Dataset entries
*-*-*

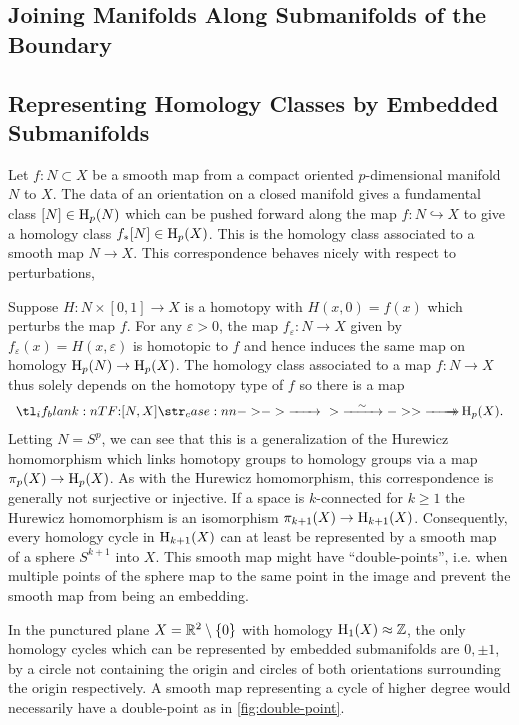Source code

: \subsection{Joining Manifolds Along Submanifolds of the Boundary}

\subsection{Representing Homology Classes by Embedded Submanifolds}

Let $f : N\subset X$ be a smooth map from a compact oriented $p$-dimensional manifold $N$ to $X$. The data of an orientation on a closed manifold gives a fundamental class $[N]\in \operatorname{H}_p(N)$ which can be pushed forward along the map $f : N \hookrightarrow X$ to give a homology class $f_* [N]\in \operatorname{H}_p(X)$. This is the homology class associated to a smooth map $N\to X$.
This correspondence behaves nicely with respect to perturbations, 

Suppose $H : N\times [0,1] \to X$ is a homotopy with $H(x,0)=f(x)$ which perturbs the map $f$. For any $\varepsilon>0$, the map $f_\varepsilon : N \to X$ given by $f_\varepsilon(x)=H(x,\varepsilon)$ is homotopic to $f$ and hence induces the same map on homology $\operatorname{H}_p(N)\to \operatorname{H}_p(X)$. The homology class associated to a map $f : N \to X$ thus solely depends on the homotopy type of $f$ so there is a map
\[
	\lkxfunc{}{[N,X]}{\H_p(X).}
\]
Letting $N=S^p$, we can see that this is a generalization of the Hurewicz homomorphism which links homotopy groups to homology groups via a map $\pi_p(X) \to \operatorname{H}_p(X)$.
As with the Hurewicz homomorphism, this correspondence is generally not surjective or injective. If a space is $k$-connected for $k\geq 1$ the Hurewicz homomorphism is an isomorphism $\pi_{k+1}(X) \to \operatorname{H}_{k+1}(X)$. Consequently, every homology cycle in $\operatorname{H}_{k+1}(X)$ can at least be represented by a smooth map of a sphere $S^{k+1}$ into $X$. This smooth map might have ``double-points'', i.e. when multiple points of the sphere map to the same point in the image and prevent the smooth map from being an embedding.

\begin{example}
	In the punctured plane $X=\mathbb{R}^2\setminus \{0\}$ with homology $\operatorname{H}_1(X)\approx \mathbb{Z}$, the only homology cycles which can be represented by embedded submanifolds are $0,\pm 1$, by a circle not containing the origin and circles of both orientations surrounding the origin respectively. A smooth map representing a cycle of higher degree would necessarily have a double-point as in \cref{fig:double-point}.
\end{example}

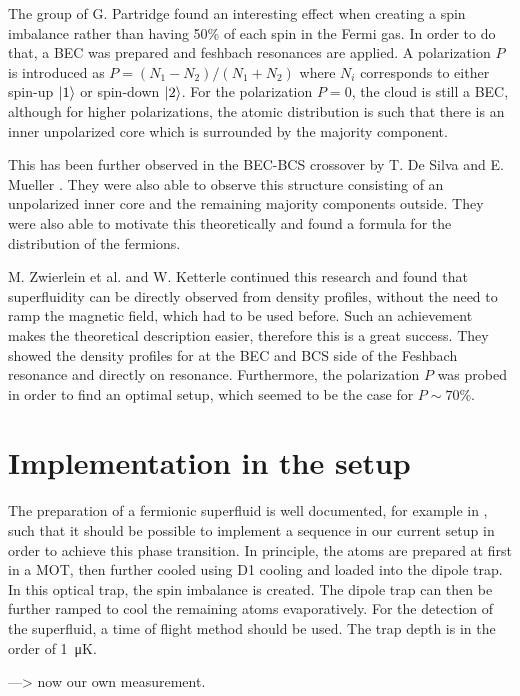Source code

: The group of G. Partridge found an interesting effect when creating a spin imbalance rather than having 50\% of each spin in the Fermi gas. In order to do that, a BEC was prepared and feshbach resonances are applied. A polarization $P$ is introduced as $P=\left( N_1-N_2\right) / \left( N_1+N_2\right)$ where $N_i$ corresponds to either spin-up $\ket{1}$ or spin-down $\ket{2}$. For the polarization $P=0$, the cloud is still a BEC, although for higher polarizations, the atomic distribution is such that there is an inner unpolarized core which is surrounded by the majority component.

This has been further observed in the BEC-BCS crossover by T. De Silva and E. Mueller . They were also able to observe this structure consisting of an unpolarized inner core and the remaining majority components outside. They were also able to motivate this theoretically and found a formula for the distribution of the fermions.

M. Zwierlein et al. and W. Ketterle  continued this research and found that superfluidity can be directly observed from density profiles, without the need to ramp the magnetic field, which had to be used before. Such an achievement makes the theoretical description easier, therefore this is a great success.
They showed the density profiles for at the BEC and BCS side of the Feshbach resonance and directly on resonance. Furthermore, the polarization $P$ was probed in order to find an optimal setup, which seemed to be the case for $P \sim 70\%$.

\section{Implementation in the setup}

The preparation of a fermionic superfluid is well documented, for example in , such that it should be possible to implement a sequence in our current setup in order to achieve this phase transition. In principle, the atoms are prepared at first in a MOT, then further cooled using D1 cooling  and loaded into the dipole trap. In this optical trap, the spin imbalance is created. The dipole trap can then be further ramped to cool the remaining atoms evaporatively. For the detection of the superfluid, a time of flight method should be used. The trap depth is in the order of \SI{1}{\micro\kelvin}.

---> now our own measurement.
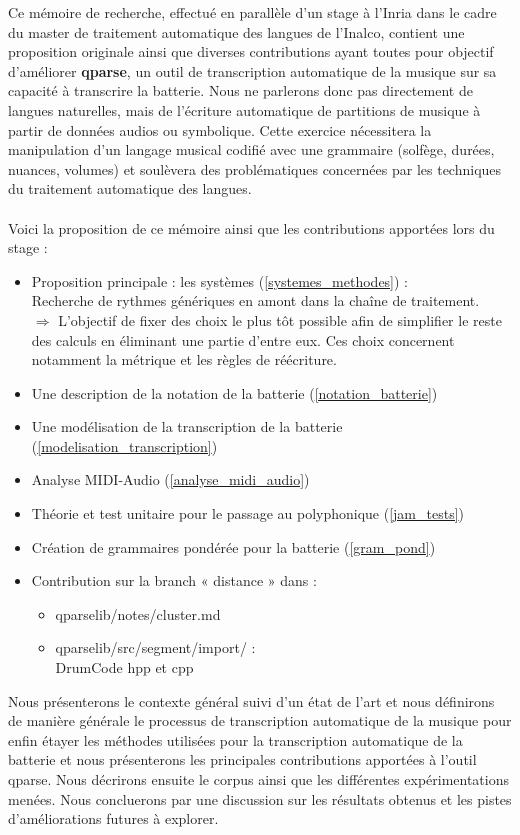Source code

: Ce mémoire de recherche, effectué en parallèle d’un stage à l’Inria dans le cadre du master de traitement automatique des langues de l’Inalco, contient une proposition originale ainsi que diverses contributions ayant toutes pour objectif d’améliorer \textbf{qparse}, un outil de transcription automatique de la musique sur sa capacité à transcrire la batterie. Nous ne parlerons donc pas directement de langues naturelles, mais de l’écriture automatique de partitions de musique à partir de données audios ou symbolique. Cette exercice nécessitera la manipulation d’un langage musical codifié avec une grammaire (solfège, durées, nuances, volumes) et soulèvera des problématiques concernées par les techniques du traitement automatique des langues.\\\\
Voici la proposition de ce mémoire ainsi que les contributions apportées lors du stage :
\begin{itemize}
	\item Proposition principale : les systèmes (\ref{systemes_methodes}) :\\
	Recherche de rythmes génériques en amont dans la chaîne de traitement.\\
	$\Rightarrow$ L’objectif de fixer des choix le plus tôt possible afin de simplifier le reste des calculs en éliminant une partie d’entre eux. Ces choix concernent notamment la métrique et les règles de réécriture.
	\item Une description de la notation de la batterie (\ref{notation_batterie})
	\item Une modélisation de la transcription de la batterie (\ref{modelisation_transcription})
	\item Analyse MIDI-Audio (\ref{analyse_midi_audio})
	\item Théorie et test unitaire pour le passage au polyphonique (\ref{jam_tests})
	\item Création de grammaires pondérée pour la batterie (\ref{gram_pond})
	\item Contribution sur la branch « distance » dans :
	\begin{itemize}
		\item qparselib/notes/cluster.md
		\item qparselib/src/segment/import/ :\\
		DrumCode hpp et cpp\\
	\end{itemize}
\end{itemize}
 
Nous présenterons le contexte général suivi d’un état de l’art et nous définirons de manière générale le processus de transcription automatique de la musique pour enfin étayer les méthodes utilisées pour la transcription automatique de la batterie et nous présenterons les principales contributions apportées à l’outil qparse. Nous décrirons ensuite le corpus ainsi que les différentes expérimentations menées. Nous concluerons par une discussion sur les résultats obtenus et les pistes d’améliorations futures à explorer.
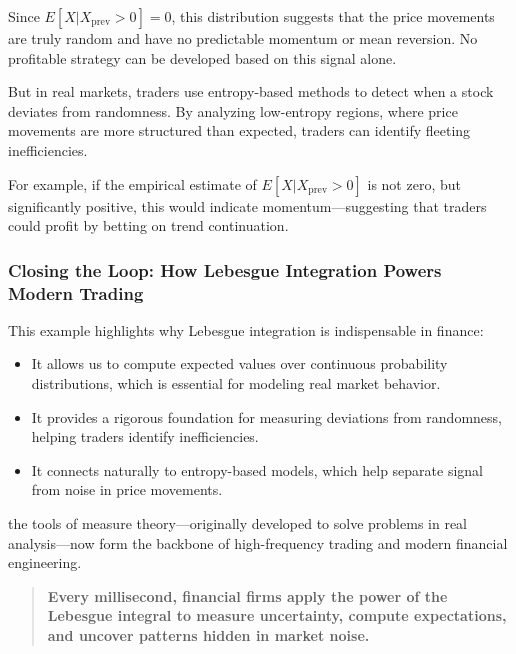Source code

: Since \( E[X | X_{\text{prev}} > 0] = 0 \), this distribution suggests that the price movements are truly random and have no predictable momentum or mean reversion. No profitable strategy can be developed based on this signal alone.

But in real markets, traders use entropy-based methods to detect when a stock deviates from randomness. By analyzing low-entropy regions, where price movements are more structured than expected, traders can identify fleeting inefficiencies.

For example, if the empirical estimate of \( E[X | X_{\text{prev}} > 0] \) is not zero, but significantly positive, this would indicate momentum—suggesting that traders could profit by betting on trend continuation.

\subsubsection*{Closing the Loop: How Lebesgue Integration Powers Modern Trading}

This example highlights why Lebesgue integration is indispensable in finance:

\begin{itemize}
    \item It allows us to compute expected values over continuous probability distributions, which is essential for modeling real market behavior.
    \item It provides a rigorous foundation for measuring deviations from randomness, helping traders identify inefficiencies.
    \item It connects naturally to entropy-based models, which help separate signal from noise in price movements.
\end{itemize}

 the tools of measure theory—originally developed to solve problems in real analysis—now form the backbone of high-frequency trading and modern financial engineering.

\begin{quote}
\textbf{Every millisecond, financial firms apply the power of the Lebesgue integral to measure uncertainty, compute expectations, and uncover patterns hidden in market noise.}
\end{quote}















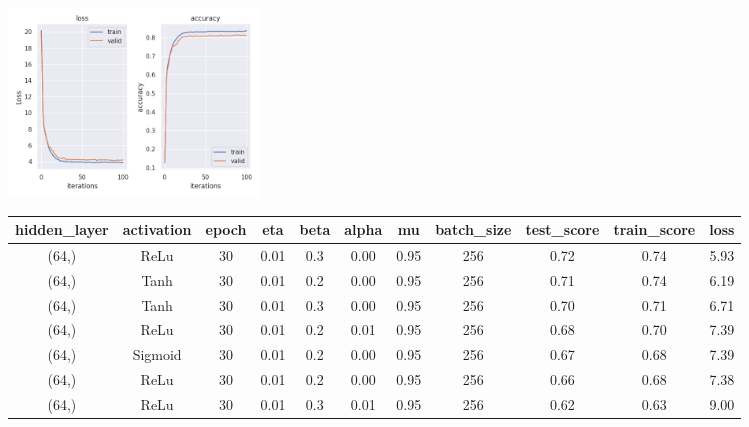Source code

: \documentclass[10pt]{SelfArx} %
\begin{document}
\begin{center}\centering
	\includegraphics[width=\linewidth,height=5cm]{img/satlog-plots2}
\end{center}

\begin{table}[hbt]\centering
  \begin{tabular*}{1\textwidth}{@{\extracolsep{\fill} }ccccccccccc@{}}
		\toprule
		hidden\_layer & activation & epoch & eta & beta & alpha & mu & batch\_size & test\_score & train\_score & loss \\ \midrule
		(64,) & ReLu & 30 & 0.01 & 0.3 & 0.00 & 0.95 & 256 & 0.72 & 0.74 & 5.93 \\
		(64,) & Tanh & 30 & 0.01 & 0.2 & 0.00 & 0.95 & 256 & 0.71 & 0.74 & 6.19 \\
		(64,) & Tanh & 30 & 0.01 & 0.3 & 0.00 & 0.95 & 256 & 0.70 & 0.71 & 6.71 \\
		(64,) & ReLu & 30 & 0.01 & 0.2 & 0.01 & 0.95 & 256 & 0.68 & 0.70 & 7.39 \\
		(64,) & Sigmoid & 30 & 0.01 & 0.2 & 0.00 & 0.95 & 256 & 0.67 & 0.68 & 7.39 \\
		(64,) & ReLu & 30 & 0.01 & 0.2 & 0.00 & 0.95 & 256 & 0.66 & 0.68 & 7.38 \\
		(64,) & ReLu & 30 & 0.01 & 0.3 & 0.01 & 0.95 & 256 & 0.62 & 0.63 & 9.00 \\ \bottomrule
	\end{tabular*}
    \label{tsatlog}
\end{table}
\end{document}
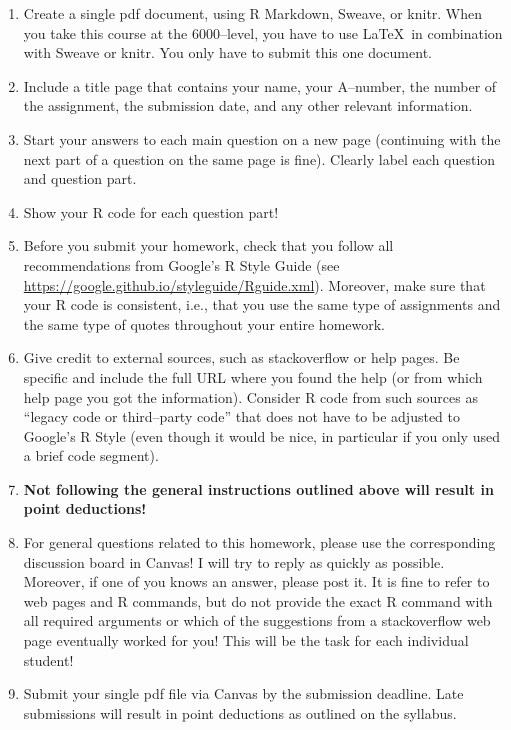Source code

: \documentclass[12pt,letterpaper,final]{article}
\begin{document}
\begin{enumerate}
\item Create a single pdf document, using R Markdown, Sweave, or knitr.
When you take this course at the 6000--level, you have to use \LaTeX\ in
combination with Sweave or knitr.
You only have to submit this one document.

\item Include a title page that contains your name, your A--number, the number of
the assignment, the submission date, and any other relevant information.

\item Start your answers to each main question on a new page (continuing with the next
part of a question on the same page is fine). 
Clearly label each question and question part.

\item Show your R code for each question part!

\item Before you submit your homework, check that you
follow all recommendations from Google's R Style Guide
(see \url{https://google.github.io/styleguide/Rguide.xml}). 
Moreover, make sure that your R code is consistent, i.e., that you use the same
type of assignments and the same type of quotes throughout your entire homework.

\item Give credit to external sources, such as stackoverflow or help pages. Be specific
and include the full URL where you found the help (or from which help page you got 
the information). Consider R code from such sources as ``legacy code or third--party code'' 
that does not have to be adjusted to Google's R Style (even though it would be nice,
in particular if you only used a brief code segment).

\item {\bf Not following the general instructions outlined above will result in point deductions!}

\item For general questions related to this homework, please
use the corresponding discussion board in Canvas! I will try to
reply as quickly as possible. Moreover, if one of you knows
an answer, please post it. It is fine to refer to web pages
and R commands, but do not provide the exact R command with all required arguments
or which of the suggestions from a stackoverflow web page eventually worked for you! 
This will be the task for each individual student!

\item Submit your single pdf file via Canvas by the submission deadline.
Late submissions will result in point deductions as outlined on the syllabus.

\end{enumerate}
\end{document}
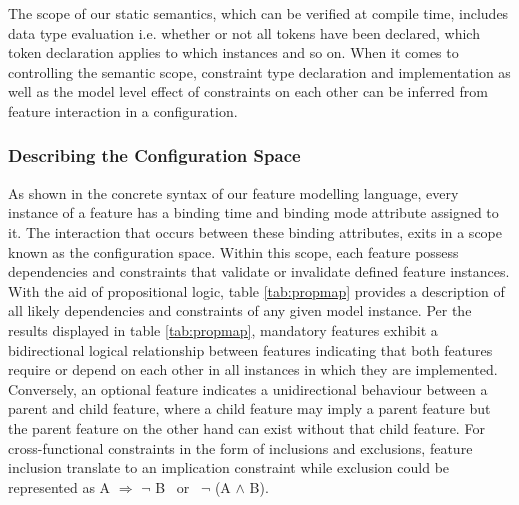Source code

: \documentclass[conference]{IEEEtran}
\begin{document}
The scope of our static semantics, which can be verified  at compile time, includes data type evaluation i.e. whether or not all tokens have been declared, which token declaration applies to which instances and so on. When it comes to controlling the semantic scope, constraint type declaration and implementation as well as the model level effect of constraints on each other can be inferred from feature interaction in a configuration.

\subsubsection{Describing the Configuration Space}
As shown in the concrete syntax of our feature modelling language, every instance of a feature has a binding time and binding mode attribute assigned to it. The interaction that occurs between these binding attributes, exits in a scope known as the configuration space. Within this scope, each feature possess dependencies and constraints that validate or invalidate defined feature instances. With the aid of propositional logic, table \ref{tab:propmap} provides a description of all likely dependencies and constraints of any given model instance. Per the results displayed in table \ref{tab:propmap}, mandatory features exhibit a bidirectional logical relationship between features indicating that both features require or depend on each other in all instances in which they are implemented. Conversely, an optional feature indicates a unidirectional behaviour between a parent and child feature, where a child feature may imply a parent feature but the parent feature on the other hand can exist without that child feature. For cross-functional constraints in the form of inclusions and exclusions, feature inclusion translate to an implication constraint while exclusion could be represented as  A $\Rightarrow$ $\neg$ B \ or \ $\neg$ (A $\land$ B).
\end{document}
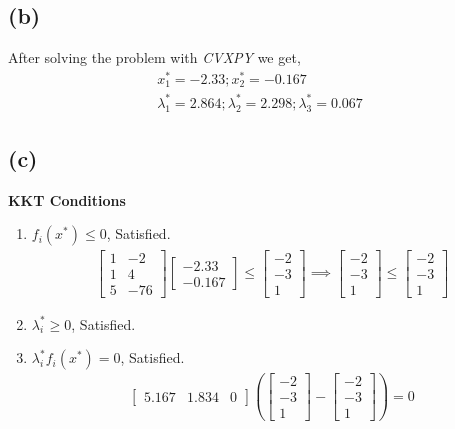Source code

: \documentclass{article}
\begin{document}
\subsection*{(b)}
After solving the problem with \textit{CVXPY} we get,
\begin{gather*}
	x_1^* = -2.33;
	x_2^* = -0.167\\
	\lambda _{1}^* = 2.864; \lambda _{2}^* = 2.298;\lambda _{3}^* = 0.067
\end{gather*}
\subsection*{(c)}
\textbf{KKT Conditions}\\
\begin{enumerate}
	\item $f_i(x^*) \le 0$, Satisfied.\\
	\begin{gather*}
	\begin{bmatrix}
		1 & -2\\
		1 & 4\\
		5 & -76
		\end{bmatrix}\begin{bmatrix}
		-2.33\\
		-0.167
		\end{bmatrix} \le \begin{bmatrix}
		-2\\
		-3\\
		1
	\end{bmatrix}
	\implies \begin{bmatrix}
		-2\\
		-3\\
		1
	\end{bmatrix} \le \begin{bmatrix}
		-2\\
		-3\\
		1
	\end{bmatrix}
	\end{gather*}
	\item $\lambda _i^* \ge 0$, Satisfied.
	\item $\lambda _i^*f_i(x^*) = 0$, Satisfied.
	\begin{gather*}
		\begin{bmatrix}
		5.167 & 1.834 & 0
		\end{bmatrix}\left(\begin{bmatrix}
		-2\\
		-3\\
		1
	\end{bmatrix} - \begin{bmatrix}
		-2\\
		-3\\
		1
	\end{bmatrix}\right) = 0
	\end{gather*}
\end{enumerate}
\end{document}
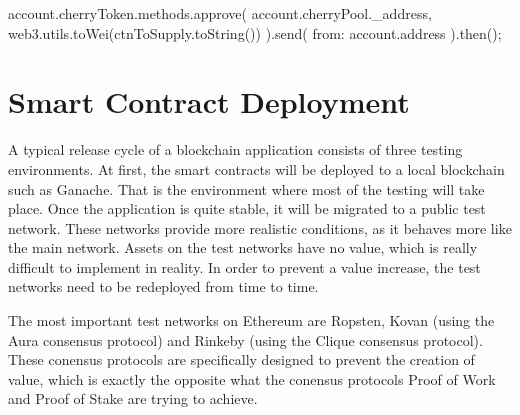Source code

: \begin{JsCode}
account.cherryToken.methods.approve(
  account.cherryPool._address,
  web3.utils.toWei(ctnToSupply.toString())
).send({ from: account.address }).then();	
\end{JsCode}


\section{Smart Contract Deployment}
\label{sec:deployment}

A typical release cycle of a blockchain application consists of three testing environments. At first, the smart contracts will be deployed to a local blockchain such as Ganache\cite{Ganache}. That is the environment where most of the testing will take place. Once the application is quite stable, it will be migrated to a public test network. These networks provide more realistic conditions, as it behaves more like the main network. Assets on the test networks have no value, which is really difficult to implement in reality. In order to prevent a value increase, the test networks need to be redeployed from time to time.

The most important test networks on Ethereum are Ropsten, Kovan (using the Aura consensus protocol) and Rinkeby (using the Clique consensus protocol). These conensus protocols are specifically designed to prevent the creation of value, which is exactly the opposite what the conensus protocols Proof of Work and Proof of Stake are trying to achieve.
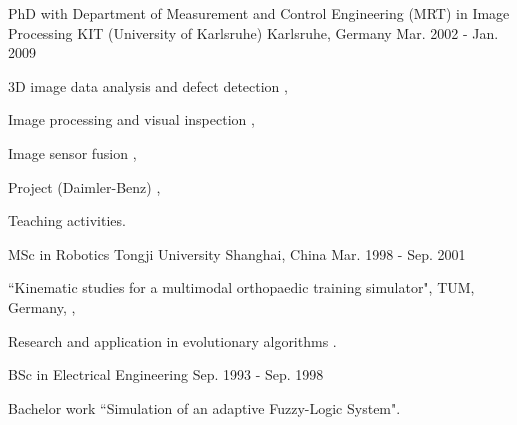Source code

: \documentclass[../cv.tex]{subfiles}
\begin{document}
\begin{cventries}
  \cventry
    {PhD with Department of Measurement and Control Engineering (MRT) in Image Processing} %
    {KIT (University of Karlsruhe)} %
    {Karlsruhe, Germany} %
    {Mar. 2002 - Jan. 2009} %
    {
      \begin{cvitems} %
        \item 3D image data analysis and defect detection \supercite{xin2008diss},
        \item Image processing and visual inspection \supercite{xin2009multiscale} \supercite{xin2007evaluation},
        \item Image sensor fusion \supercite{xin2004bildfolgenauswertung},
        \item Project (Daimler-Benz) \supercite{Xin_Daimler_08},
        \item Teaching activities.
      \end{cvitems}
    }

  \cventry
    {MSc in Robotics} %
    {Tongji University} %
    {Shanghai, China} %
    {Mar. 1998 - Sep. 2001} %
    {
      \begin{cvitems} %
        \item ``Kinematic studies for a multimodal orthopaedic training simulator", TUM, Germany, \supercite{xin2002KneeSimulator},
        \item Research and application in evolutionary algorithms \supercite{xin2002AntColony}.
      \end{cvitems}
    }

  \cventry
    {BSc in Electrical Engineering} %
    {} %
    {} %
    {Sep. 1993 - Sep. 1998} %
    {
      \begin{cvitems} %
        \item Bachelor work ``Simulation of an adaptive Fuzzy-Logic System".
      \end{cvitems}
    }

\end{cventries}
\end{document}
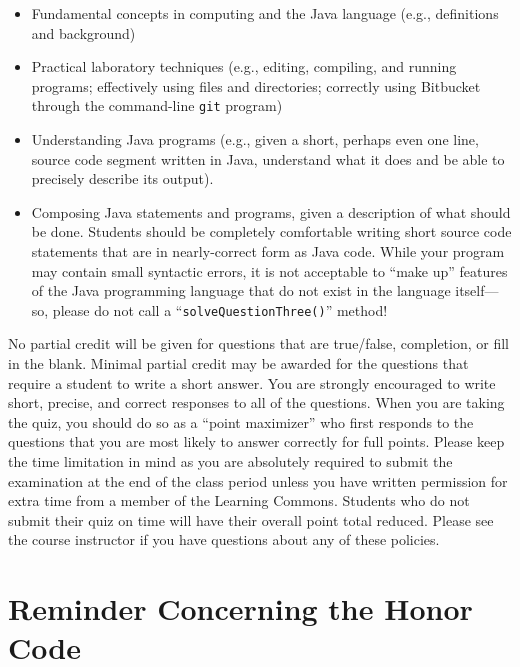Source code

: \vspace*{-.05in}
\begin{itemize}

  \itemsep 0in

\item Fundamental concepts in computing and the Java language (e.g., definitions and background)

\item Practical laboratory techniques (e.g., editing, compiling, and running programs; effectively using files and
  directories; correctly using Bitbucket through the command-line {\tt git} program)

\item Understanding Java programs (e.g., given a short, perhaps even one line, source code segment written in Java,
  understand what it does and be able to precisely describe its output).

\item Composing Java statements and programs, given a description of what should be done. Students should be completely
  comfortable writing short source code statements that are in nearly-correct form as Java code. While your program may
  contain small syntactic errors, it is not acceptable to ``make up'' features of the Java programming language that do
  not exist in the language itself---so, please do not call a ``{\tt solveQuestionThree()}'' method!

\end{itemize}

\noindent No partial credit will be given for questions that are true/false, completion, or fill in the blank. Minimal
partial credit may be awarded for the questions that require a student to write a short answer. You are strongly
encouraged to write short, precise, and correct responses to all of the questions. When you are taking the quiz, you
should do so as a ``point maximizer'' who first responds to the questions that you are most likely to answer correctly for
full points. Please keep the time limitation in mind as you are absolutely required to submit the examination at the end
of the class period unless you have written permission for extra time from a member of the Learning Commons. Students
who do not submit their quiz on time will have their overall point total reduced. Please see the course instructor if
you have questions about any of these policies.

\vspace*{-.2in}
\section*{Reminder Concerning the Honor Code}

*-*-*

Exercise:
What the answer needs is every line from the data above with "does" in it.

Your response:
that does not have to be adjusted to Google's R Style (even though it would be nice,
  understand what it does and be able to precisely describe its output).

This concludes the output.